Authors: Emily Brown, Future Science Group
A novel gene termed DP103 has recently been identified as a potential marker of both treatment response and disease relapse in breast cancer. The discovery, which appeared recently in the Journal of Clinical Investigation, may aid in the personalization of breast cancer therapy, potentially improving effectiveness of such treatments.
The study was a collaboration between A*STAR’s Institute of Molecular and Cell Biology (IMCB) and the Cancer Science Institute of Singapore at the National University of Singapore. The team determined that DP103 is activated in metastatic breast cancer and went on to define DP103 as a master regulator of metastasis. DP103 appears to regulate the expression of two sets of proteins: one set that promotes breast cancer metastases and another that renders patients unresponsive to chemotherapy.
The authors suggest that by examining DP103 in breast cancer patients, clinicians may be able to predict the probability of the disease becoming metastatic and to predict whether a patient would respond to chemotherapy.
“Doctors are unable to tell if a breast cancer patient will respond to chemotherapy until six months after the treatment has been prescribed. It is very worrisome as the ones who are not responsive to chemotherapy usually also suffer relapses due to metastasis. This DP103 gene that we found explains the link and will facilitate doctors in selecting suitable treatments for different cases of breast cancer,” explained Vinay Tergaonkar of IMCB, co-lead author of the study.

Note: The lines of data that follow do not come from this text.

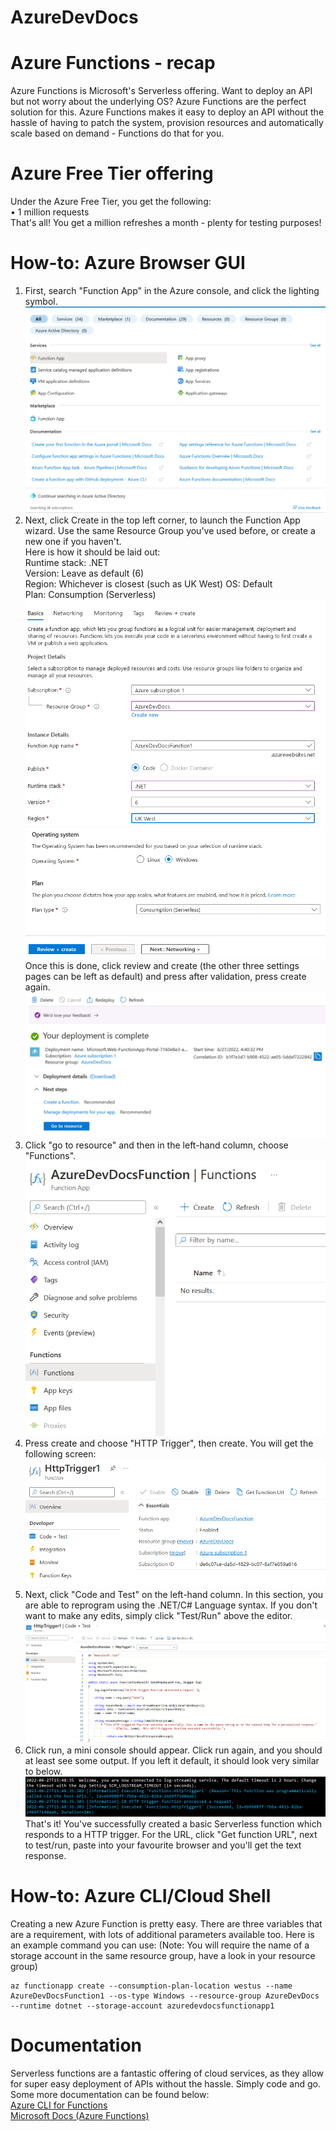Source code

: # AzureDevDocs
# Azure Functions - recap
Azure Functions is Microsoft's Serverless offering. Want to deploy an API but not worry about the underlying OS? Azure Functions are the perfect solution for this. Azure Functions makes it easy to deploy an API without the hassle of having to patch the system, provision resources and automatically scale based on demand - Functions do that for you.
# Azure Free Tier offering
Under the Azure Free Tier, you get the following:  
• 1 million requests  
That's all! You get a million refreshes a month - plenty for testing purposes!
# How-to: Azure Browser GUI
1. First, search "Function App" in the Azure console, and click the lighting symbol.
![Picture of Azure search box](images/Step1.png)
2. Next, click Create in the top left corner, to launch the Function App wizard. Use the same Resource Group you've used before, or create a new one if you haven't.  
Here is how it should be laid out:  
Runtime stack: .NET  
Version: Leave as default (6)  
Region: Whichever is closest (such as UK West)
OS: Default  
Plan: Consumption (Serverless)  
![Picture of first half settings](images/Step2p1.png)
![Picture of second half settings](images/Step2p2.png)
Once this is done, click review and create (the other three settings pages can be left as default) and press after validation, press create again.
![Picture of successful deployment](images/Step3.png)
3. Click "go to resource" and then in the left-hand column, choose "Functions".  
![Picture of Functions page](images/Step4.png)
4. Press create and choose "HTTP Trigger", then create. You will get the following screen:
![Picture of Functions page](images/Step5.png)
5. Next, click "Code and Test" on the left-hand column. In this section, you are able to reprogram using the .NET/C# Language syntax. If you don't want to make any edits, simply click "Test/Run" above the editor.
![Picture of code editor](images/Step6.png)
6. Click run, a mini console should appear. Click run again, and you should at least see some output. If you left it default, it should look very similar to below.
![Picture of code editor](images/Step7.png)
That's it! You've successfully created a basic Serverless function which responds to a HTTP trigger. For the URL, click "Get function URL", next to test/run, paste into your favourite browser and you'll get the text response.
# How-to: Azure CLI/Cloud Shell
Creating a new Azure Function is pretty easy. There are three variables that are a requirement, with lots of additional parameters available too. Here is an example command you can use: (Note: You will require the name of a storage account in the same resource group, have a look in your resource group)
```shell
az functionapp create --consumption-plan-location westus --name AzureDevDocsFunction1 --os-type Windows --resource-group AzureDevDocs --runtime dotnet --storage-account azuredevdocsfunctionapp1
```
# Documentation
Serverless functions are a fantastic offering of cloud services, as they allow for super easy deployment of APIs without the hassle. Simply code and go. Some more documentation can be found below:  
[Azure CLI for Functions](https://docs.microsoft.com/en-us/cli/azure/functionapp?view=azure-cli-latest)  
[Microsoft Docs (Azure Functions)](https://docs.microsoft.com/en-us/azure/azure-functions/)  
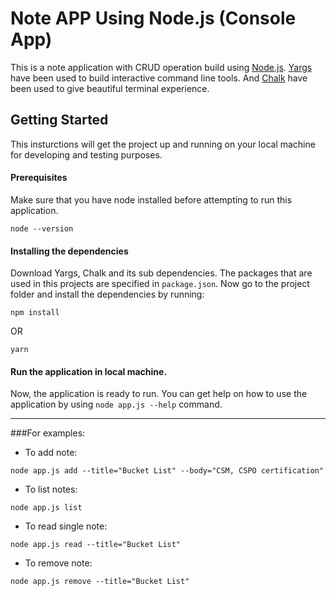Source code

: # Note APP Using Node.js (Console App)

This is a note application with CRUD operation build using [Node.js](https://nodejs.org/). [Yargs](https://www.npmjs.com/package/yargs) have been used to build interactive command line tools. And [Chalk](https://www.npmjs.com/package/chalk) have been used to give beautiful terminal experience.

## Getting Started
This insturctions will get the project up and running on your local machine for developing and testing purposes.

#### Prerequisites
Make sure that you have node installed before attempting to run this application.

```
node --version
```

#### Installing the dependencies
Download Yargs, Chalk and its sub dependencies. The packages that are used in this projects are specified in `package.json`. Now go to the project folder and install the dependencies by running:

```
npm install
```

OR

```
yarn
```

#### Run the application in local machine.
Now, the application is ready to run.
You can get help on how to use the application by using `node app.js --help` command.

<hr />


###For examples:
* To add note:
```
node app.js add --title="Bucket List" --body="CSM, CSPO certification"
```

* To list notes:
```
node app.js list
```

* To read single note:
```
node app.js read --title="Bucket List"
```

* To remove note:
```
node app.js remove --title="Bucket List"
```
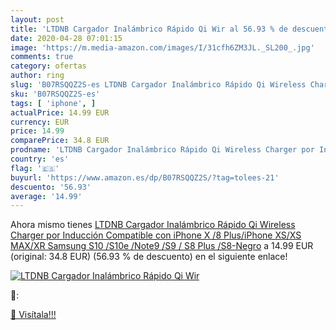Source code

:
 ```yaml
---
layout: post
title: 'LTDNB Cargador Inalámbrico Rápido Qi Wir al 56.93 % de descuento'
date: 2020-04-28 07:01:15
image: 'https://m.media-amazon.com/images/I/31cfh6ZM3JL._SL200_.jpg'
comments: true
category: ofertas
author: ring
slug: 'B07RSQQZ2S-es LTDNB Cargador Inalámbrico Rápido Qi Wireless Charger por...'
sku: 'B07RSQQZ2S-es'
tags: [ 'iphone', ]
actualPrice: 14.99 EUR
currency: EUR
price: 14.99
comparePrice: 34.8 EUR
prodname: 'LTDNB Cargador Inalámbrico Rápido Qi Wireless Charger por Inducción Compatible con iPhone X /8 Plus/iPhone XS/XS MAX/XR  Samsung S10 /S10e /Note9 /S9 / S8 Plus /S8-Negro'
country: 'es'
flag: '🇪🇸'
buyurl: 'https://www.amazon.es/dp/B07RSQQZ2S/?tag=tolees-21'
descuento: '56.93'
average: '14.99'
---
```


Ahora mismo tienes [LTDNB Cargador Inalámbrico Rápido Qi Wireless Charger por Inducción Compatible con iPhone X /8 Plus/iPhone XS/XS MAX/XR  Samsung S10 /S10e /Note9 /S9 / S8 Plus /S8-Negro](https://www.amazon.es/dp/B07RSQQZ2S/?tag=tolees-21) a 14.99 EUR (original: 34.8 EUR) (56.93 %  de descuento) en el siguiente enlace!

[![LTDNB Cargador Inalámbrico Rápido Qi Wir](https://m.media-amazon.com/images/I/31cfh6ZM3JL._SL200_.jpg)](https://www.amazon.es/dp/B07RSQQZ2S/?tag=tolees-21)

🔎:


[🛒 Visítala!!!](https://www.amazon.es/dp/B07RSQQZ2S/?tag=tolees-21)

Additionally, the research demonstrated that reduction of DP103 expression in animal models resulted in tumor shrinkage and resensitization of tumors to chemotherapy, suggesting that the gene may also be a therapeutic target.
“DP103 is a novel biomarker that could help doctors select appropriate treatments for breast cancer patients at an early stage. It is also a therapeutic target which could be explored further to develop drugs that suppress breast cancer growth, as well as metastasis,” commented co-lead author Alan Prem Kumar of National University of Singapore, who first discovered DP103‘s oncogene potential to drive breast cancer metastasis.